**Your assignment**
Output should begin at the line holding "#### ONLY for Win10 !" and end at the last line of the entries; print those lines verbatim and no others.
--------
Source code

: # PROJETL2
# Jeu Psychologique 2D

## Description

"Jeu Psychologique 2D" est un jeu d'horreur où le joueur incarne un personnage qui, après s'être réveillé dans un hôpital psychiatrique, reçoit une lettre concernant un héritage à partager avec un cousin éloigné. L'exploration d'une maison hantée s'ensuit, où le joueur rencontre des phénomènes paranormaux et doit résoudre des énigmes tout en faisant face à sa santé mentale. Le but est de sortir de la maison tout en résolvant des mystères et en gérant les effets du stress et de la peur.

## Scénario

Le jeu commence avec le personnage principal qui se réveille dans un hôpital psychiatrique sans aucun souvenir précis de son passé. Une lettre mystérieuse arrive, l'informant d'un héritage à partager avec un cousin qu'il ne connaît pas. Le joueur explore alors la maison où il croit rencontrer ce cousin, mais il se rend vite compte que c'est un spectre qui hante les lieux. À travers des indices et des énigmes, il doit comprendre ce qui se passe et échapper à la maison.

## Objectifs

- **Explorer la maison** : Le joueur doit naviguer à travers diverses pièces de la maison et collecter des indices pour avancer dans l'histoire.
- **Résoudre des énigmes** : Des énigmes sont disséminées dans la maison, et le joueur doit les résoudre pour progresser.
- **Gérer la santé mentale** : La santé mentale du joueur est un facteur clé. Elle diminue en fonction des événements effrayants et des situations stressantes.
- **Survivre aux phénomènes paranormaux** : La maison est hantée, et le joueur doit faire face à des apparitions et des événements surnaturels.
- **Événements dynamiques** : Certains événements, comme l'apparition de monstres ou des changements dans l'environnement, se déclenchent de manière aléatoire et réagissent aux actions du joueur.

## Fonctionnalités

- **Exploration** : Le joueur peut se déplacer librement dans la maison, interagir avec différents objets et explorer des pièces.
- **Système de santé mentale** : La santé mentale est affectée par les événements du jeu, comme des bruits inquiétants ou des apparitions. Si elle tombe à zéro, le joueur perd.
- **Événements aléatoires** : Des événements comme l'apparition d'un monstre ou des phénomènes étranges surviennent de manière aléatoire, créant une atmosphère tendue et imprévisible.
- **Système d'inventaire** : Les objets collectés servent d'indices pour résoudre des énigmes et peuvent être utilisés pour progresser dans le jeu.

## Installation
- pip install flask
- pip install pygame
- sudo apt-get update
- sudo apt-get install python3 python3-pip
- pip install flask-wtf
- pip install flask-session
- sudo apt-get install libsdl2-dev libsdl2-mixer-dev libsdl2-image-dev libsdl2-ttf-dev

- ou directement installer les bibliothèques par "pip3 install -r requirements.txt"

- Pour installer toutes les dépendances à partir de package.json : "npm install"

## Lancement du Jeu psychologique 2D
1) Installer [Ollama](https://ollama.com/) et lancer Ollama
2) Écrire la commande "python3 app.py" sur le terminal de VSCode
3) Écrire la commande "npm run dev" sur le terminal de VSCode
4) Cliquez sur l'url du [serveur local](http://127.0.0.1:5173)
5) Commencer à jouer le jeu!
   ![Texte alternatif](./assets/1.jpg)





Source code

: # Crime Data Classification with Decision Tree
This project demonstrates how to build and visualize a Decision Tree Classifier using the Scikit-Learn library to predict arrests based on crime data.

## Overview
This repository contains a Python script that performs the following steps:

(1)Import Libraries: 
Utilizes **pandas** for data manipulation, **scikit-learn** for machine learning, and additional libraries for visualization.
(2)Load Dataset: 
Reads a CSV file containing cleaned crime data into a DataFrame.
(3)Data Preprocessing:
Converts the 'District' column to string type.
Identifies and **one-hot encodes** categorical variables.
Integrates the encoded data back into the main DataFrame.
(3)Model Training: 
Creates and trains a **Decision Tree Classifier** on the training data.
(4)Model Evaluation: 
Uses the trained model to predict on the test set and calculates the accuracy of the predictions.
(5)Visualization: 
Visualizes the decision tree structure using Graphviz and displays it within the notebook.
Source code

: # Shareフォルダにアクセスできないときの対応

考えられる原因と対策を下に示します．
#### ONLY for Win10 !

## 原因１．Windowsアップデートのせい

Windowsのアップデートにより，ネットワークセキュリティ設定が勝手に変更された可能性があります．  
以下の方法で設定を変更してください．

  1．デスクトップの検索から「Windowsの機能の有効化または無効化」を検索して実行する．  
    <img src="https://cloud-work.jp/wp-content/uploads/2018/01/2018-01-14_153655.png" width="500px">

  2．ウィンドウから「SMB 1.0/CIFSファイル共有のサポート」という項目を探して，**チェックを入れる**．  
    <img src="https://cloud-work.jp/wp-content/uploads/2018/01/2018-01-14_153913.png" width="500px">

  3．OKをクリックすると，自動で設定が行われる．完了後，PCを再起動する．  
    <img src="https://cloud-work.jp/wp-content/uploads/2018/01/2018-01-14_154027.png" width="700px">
--------
**The answer**
#### ONLY for Win10 !

## 原因１．Windowsアップデートのせい

Windowsのアップデートにより，ネットワークセキュリティ設定が勝手に変更された可能性があります．  
以下の方法で設定を変更してください．

  1．デスクトップの検索から「Windowsの機能の有効化または無効化」を検索して実行する．  
    <img src="https://cloud-work.jp/wp-content/uploads/2018/01/2018-01-14_153655.png" width="500px">

  2．ウィンドウから「SMB 1.0/CIFSファイル共有のサポート」という項目を探して，**チェックを入れる**．  
    <img src="https://cloud-work.jp/wp-content/uploads/2018/01/2018-01-14_153913.png" width="500px">

  3．OKをクリックすると，自動で設定が行われる．完了後，PCを再起動する．  
    <img src="https://cloud-work.jp/wp-content/uploads/2018/01/2018-01-14_154027.png" width="700px">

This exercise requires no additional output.